Hypoalbuminemia in heart failure: pathophysiology, clinical implications, and management strategies

Hypoalbuminemia is commonly seen in patients with heart failure and is associated with worse outcomes. Multiple pathophysiologic mechanisms can contribute to low albumin levels in heart failure patients, such as malnutrition, hepatic congestion, inflammation, and protein-losing enteropathy. Hypoalbuminemia can exacerbate heart failure symptoms and contributes to pulmonary edema by reducing plasma oncotic pressure, thereby favoring fluid movement into the interstitial and alveolar spaces. In this sense, albumin supplementation has been used in clinical practice to stimulate diuresis. However, evidence regarding its efficacy remains controversial. Routine albumin use does not appear to improve outcomes and should not be adopted broadly.
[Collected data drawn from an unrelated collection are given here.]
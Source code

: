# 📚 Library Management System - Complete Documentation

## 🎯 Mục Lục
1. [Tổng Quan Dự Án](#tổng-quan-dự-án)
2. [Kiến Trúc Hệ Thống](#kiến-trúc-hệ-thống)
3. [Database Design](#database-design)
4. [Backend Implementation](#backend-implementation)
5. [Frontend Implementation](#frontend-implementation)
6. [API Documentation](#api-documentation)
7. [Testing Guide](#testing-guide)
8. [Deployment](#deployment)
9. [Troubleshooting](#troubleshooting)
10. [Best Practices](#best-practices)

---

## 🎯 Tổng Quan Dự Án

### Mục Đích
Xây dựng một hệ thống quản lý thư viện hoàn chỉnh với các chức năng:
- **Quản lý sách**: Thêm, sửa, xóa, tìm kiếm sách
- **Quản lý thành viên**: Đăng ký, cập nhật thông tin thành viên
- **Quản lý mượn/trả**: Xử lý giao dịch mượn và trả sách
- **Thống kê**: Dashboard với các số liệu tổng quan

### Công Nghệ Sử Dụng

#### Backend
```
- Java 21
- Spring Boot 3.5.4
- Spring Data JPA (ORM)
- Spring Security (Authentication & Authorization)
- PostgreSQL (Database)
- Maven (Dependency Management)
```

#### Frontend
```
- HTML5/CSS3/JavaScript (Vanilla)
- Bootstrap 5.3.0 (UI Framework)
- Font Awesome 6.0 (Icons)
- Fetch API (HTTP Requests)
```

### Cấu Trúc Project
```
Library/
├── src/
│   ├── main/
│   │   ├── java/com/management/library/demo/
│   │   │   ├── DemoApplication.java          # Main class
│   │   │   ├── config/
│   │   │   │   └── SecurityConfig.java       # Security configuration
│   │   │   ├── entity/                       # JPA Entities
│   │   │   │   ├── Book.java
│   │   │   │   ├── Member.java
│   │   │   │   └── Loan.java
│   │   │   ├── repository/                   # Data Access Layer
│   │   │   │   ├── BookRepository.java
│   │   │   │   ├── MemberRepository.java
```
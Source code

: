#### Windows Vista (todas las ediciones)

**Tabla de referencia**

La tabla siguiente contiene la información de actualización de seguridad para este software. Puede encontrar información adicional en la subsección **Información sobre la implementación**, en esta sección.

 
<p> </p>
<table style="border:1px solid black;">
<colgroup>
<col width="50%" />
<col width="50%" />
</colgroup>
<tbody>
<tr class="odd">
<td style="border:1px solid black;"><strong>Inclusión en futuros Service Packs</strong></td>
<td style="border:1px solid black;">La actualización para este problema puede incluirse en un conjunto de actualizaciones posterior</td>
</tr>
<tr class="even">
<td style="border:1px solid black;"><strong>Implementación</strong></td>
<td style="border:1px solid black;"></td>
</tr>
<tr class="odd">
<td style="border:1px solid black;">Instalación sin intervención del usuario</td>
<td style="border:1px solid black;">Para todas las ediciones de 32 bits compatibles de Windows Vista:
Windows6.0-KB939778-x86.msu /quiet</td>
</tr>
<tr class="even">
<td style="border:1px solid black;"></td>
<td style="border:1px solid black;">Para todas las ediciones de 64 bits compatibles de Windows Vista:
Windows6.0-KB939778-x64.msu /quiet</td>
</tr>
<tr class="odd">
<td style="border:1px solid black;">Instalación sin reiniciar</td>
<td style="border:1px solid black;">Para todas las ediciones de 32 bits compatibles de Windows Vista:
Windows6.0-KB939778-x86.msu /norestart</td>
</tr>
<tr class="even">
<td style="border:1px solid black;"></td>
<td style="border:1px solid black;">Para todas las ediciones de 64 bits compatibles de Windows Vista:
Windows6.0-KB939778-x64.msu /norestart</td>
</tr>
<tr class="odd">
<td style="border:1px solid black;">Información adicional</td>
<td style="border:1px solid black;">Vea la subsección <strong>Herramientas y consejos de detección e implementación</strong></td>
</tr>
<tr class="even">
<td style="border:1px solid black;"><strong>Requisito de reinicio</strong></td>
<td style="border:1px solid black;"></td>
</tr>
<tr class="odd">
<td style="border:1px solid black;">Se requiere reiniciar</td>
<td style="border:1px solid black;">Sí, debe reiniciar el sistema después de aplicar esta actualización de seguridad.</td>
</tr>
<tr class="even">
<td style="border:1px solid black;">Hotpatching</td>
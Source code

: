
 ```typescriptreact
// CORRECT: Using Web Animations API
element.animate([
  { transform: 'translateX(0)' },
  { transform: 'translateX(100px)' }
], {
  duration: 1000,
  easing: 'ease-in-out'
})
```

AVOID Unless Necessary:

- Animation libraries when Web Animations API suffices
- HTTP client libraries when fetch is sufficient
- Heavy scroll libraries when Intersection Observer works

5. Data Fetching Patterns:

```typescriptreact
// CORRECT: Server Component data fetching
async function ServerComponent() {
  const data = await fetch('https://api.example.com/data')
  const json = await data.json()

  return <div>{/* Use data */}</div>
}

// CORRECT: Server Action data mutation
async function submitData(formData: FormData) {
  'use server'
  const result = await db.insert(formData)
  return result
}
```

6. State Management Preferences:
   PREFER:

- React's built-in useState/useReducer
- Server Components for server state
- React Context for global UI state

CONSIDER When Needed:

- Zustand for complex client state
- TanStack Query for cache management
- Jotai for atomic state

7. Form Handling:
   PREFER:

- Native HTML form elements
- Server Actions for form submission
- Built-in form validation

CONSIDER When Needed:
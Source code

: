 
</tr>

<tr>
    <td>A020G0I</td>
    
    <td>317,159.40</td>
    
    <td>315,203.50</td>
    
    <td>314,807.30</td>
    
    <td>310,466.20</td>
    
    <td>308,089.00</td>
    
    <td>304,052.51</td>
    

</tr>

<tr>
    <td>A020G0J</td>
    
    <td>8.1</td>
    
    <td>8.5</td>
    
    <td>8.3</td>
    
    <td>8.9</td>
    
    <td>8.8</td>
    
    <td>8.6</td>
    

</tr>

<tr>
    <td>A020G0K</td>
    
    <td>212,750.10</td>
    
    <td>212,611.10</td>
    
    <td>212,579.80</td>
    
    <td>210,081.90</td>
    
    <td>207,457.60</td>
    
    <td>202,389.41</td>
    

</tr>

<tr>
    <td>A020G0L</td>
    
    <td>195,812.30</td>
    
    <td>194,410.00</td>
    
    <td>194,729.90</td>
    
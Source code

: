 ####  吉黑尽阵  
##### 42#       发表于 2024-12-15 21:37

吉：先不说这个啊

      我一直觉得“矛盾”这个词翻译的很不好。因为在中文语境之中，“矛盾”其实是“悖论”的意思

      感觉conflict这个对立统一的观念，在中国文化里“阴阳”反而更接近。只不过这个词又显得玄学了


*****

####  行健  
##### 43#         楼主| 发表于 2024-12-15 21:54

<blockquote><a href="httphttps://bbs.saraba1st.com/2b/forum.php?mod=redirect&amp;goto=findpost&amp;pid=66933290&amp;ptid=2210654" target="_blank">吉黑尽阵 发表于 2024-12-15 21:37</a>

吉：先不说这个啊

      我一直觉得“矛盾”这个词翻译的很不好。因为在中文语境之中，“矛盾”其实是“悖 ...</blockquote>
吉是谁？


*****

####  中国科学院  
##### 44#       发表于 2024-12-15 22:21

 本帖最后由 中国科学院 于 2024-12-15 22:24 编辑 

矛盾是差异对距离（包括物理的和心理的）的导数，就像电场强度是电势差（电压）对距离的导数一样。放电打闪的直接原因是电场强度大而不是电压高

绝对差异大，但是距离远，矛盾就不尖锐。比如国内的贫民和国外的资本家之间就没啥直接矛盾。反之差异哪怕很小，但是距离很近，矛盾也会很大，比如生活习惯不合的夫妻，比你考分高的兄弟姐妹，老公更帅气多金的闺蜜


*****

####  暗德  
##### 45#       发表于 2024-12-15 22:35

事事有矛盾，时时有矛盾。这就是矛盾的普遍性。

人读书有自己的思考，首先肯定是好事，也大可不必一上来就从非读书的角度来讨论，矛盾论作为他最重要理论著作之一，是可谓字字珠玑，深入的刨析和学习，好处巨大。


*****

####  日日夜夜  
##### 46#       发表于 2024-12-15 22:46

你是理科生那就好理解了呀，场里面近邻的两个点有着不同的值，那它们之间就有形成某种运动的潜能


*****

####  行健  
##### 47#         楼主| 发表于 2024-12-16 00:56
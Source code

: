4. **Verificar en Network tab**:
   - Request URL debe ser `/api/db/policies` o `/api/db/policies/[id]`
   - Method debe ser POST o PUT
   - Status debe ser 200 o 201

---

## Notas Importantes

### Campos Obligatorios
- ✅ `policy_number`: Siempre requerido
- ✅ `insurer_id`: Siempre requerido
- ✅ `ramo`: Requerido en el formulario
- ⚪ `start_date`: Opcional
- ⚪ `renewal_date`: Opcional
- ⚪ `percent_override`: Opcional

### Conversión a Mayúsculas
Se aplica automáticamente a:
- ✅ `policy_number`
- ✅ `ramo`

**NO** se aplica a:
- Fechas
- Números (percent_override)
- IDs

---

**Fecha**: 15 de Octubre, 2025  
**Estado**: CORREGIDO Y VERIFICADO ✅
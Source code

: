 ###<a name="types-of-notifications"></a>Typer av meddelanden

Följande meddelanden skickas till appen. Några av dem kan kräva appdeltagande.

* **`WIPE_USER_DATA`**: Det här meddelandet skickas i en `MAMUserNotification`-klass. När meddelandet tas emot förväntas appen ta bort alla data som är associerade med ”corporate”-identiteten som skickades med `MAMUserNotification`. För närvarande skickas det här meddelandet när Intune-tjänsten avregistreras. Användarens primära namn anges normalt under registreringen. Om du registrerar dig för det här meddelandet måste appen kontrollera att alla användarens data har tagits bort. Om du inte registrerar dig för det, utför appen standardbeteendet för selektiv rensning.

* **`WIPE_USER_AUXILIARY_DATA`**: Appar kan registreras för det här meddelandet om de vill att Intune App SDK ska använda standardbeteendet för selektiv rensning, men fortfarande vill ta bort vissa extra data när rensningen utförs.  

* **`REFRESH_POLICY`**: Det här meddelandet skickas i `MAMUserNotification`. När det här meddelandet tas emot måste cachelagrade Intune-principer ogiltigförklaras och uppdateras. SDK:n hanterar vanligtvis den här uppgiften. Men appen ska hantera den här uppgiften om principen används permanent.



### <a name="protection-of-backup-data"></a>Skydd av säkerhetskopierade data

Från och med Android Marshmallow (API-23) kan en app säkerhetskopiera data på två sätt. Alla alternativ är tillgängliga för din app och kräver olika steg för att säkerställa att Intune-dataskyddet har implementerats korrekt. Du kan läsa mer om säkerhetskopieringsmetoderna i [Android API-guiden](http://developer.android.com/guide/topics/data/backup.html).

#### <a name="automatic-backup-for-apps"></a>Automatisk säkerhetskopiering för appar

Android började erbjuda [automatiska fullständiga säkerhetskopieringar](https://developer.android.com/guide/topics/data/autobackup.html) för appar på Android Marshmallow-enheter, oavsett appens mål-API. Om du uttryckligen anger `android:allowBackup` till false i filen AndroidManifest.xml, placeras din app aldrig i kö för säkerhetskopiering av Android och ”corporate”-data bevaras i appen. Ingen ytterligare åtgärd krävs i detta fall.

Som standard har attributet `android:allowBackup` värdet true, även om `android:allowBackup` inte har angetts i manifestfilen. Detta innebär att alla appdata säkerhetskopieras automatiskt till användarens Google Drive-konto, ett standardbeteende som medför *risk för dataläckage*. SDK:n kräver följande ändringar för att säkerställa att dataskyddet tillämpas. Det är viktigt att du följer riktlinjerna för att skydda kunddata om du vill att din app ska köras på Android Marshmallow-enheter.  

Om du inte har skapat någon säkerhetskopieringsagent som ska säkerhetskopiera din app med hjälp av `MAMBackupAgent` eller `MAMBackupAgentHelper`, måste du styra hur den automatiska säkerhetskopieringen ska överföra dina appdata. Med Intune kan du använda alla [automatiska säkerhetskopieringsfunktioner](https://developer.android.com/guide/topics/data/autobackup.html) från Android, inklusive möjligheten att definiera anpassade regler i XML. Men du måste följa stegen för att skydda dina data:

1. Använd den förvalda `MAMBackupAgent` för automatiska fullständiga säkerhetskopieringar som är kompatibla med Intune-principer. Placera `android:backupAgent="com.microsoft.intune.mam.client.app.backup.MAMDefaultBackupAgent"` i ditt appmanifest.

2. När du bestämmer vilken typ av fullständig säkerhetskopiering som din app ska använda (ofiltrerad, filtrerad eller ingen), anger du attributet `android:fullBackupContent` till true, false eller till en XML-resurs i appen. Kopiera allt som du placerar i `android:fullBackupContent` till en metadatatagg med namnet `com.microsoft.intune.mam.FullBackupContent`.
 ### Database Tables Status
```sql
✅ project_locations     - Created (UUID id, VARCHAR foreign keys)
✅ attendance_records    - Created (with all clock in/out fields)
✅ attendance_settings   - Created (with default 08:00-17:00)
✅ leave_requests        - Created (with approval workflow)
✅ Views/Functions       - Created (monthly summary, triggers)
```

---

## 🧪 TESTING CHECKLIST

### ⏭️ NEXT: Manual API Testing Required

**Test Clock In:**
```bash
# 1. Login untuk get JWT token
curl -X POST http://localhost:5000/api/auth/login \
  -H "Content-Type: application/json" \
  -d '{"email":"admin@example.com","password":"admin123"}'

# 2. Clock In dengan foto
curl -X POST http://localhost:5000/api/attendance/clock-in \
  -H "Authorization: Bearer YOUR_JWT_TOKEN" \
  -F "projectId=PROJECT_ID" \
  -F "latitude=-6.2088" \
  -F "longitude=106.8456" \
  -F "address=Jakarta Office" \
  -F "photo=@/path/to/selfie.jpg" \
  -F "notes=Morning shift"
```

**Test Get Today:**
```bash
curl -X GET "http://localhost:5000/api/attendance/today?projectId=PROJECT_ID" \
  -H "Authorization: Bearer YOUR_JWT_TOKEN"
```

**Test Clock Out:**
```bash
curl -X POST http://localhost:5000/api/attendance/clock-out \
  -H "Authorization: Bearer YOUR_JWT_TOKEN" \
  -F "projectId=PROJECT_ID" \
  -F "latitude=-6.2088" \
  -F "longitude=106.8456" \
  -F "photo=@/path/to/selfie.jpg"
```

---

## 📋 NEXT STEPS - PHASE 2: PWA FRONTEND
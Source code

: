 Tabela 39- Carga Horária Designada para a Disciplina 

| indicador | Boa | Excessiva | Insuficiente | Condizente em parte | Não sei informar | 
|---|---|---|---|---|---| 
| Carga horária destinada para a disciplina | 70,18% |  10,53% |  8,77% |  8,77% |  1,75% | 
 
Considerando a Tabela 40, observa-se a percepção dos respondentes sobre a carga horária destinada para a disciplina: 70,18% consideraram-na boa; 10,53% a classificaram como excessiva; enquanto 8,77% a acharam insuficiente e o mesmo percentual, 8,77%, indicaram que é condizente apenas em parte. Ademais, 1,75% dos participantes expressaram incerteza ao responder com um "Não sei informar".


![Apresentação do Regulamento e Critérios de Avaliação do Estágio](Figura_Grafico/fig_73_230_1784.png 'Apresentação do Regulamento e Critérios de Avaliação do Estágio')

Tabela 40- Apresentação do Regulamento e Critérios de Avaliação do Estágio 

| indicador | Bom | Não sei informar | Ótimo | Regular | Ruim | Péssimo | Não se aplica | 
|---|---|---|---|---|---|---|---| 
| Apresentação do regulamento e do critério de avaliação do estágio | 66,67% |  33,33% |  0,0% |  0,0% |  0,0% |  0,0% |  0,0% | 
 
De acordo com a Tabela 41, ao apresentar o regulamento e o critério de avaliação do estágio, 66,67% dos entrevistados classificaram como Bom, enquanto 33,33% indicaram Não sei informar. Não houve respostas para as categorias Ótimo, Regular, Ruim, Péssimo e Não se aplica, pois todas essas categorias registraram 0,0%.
Instead, it may be considered selectively in those with refractory edema or ascites despite maximal diuretic therapy and in whom hypoalbuminemia is profound. While proper oral nutrition has clearly shown better outcomes in malnourished heart failure patients, no clear guidelines about the use of intravenous albumin therapy are currently available to guide this practice. This article aims to review the pathophysiology of hypoalbuminemia in heart failure and the current available evidence on the therapeutic role of albumin infusion.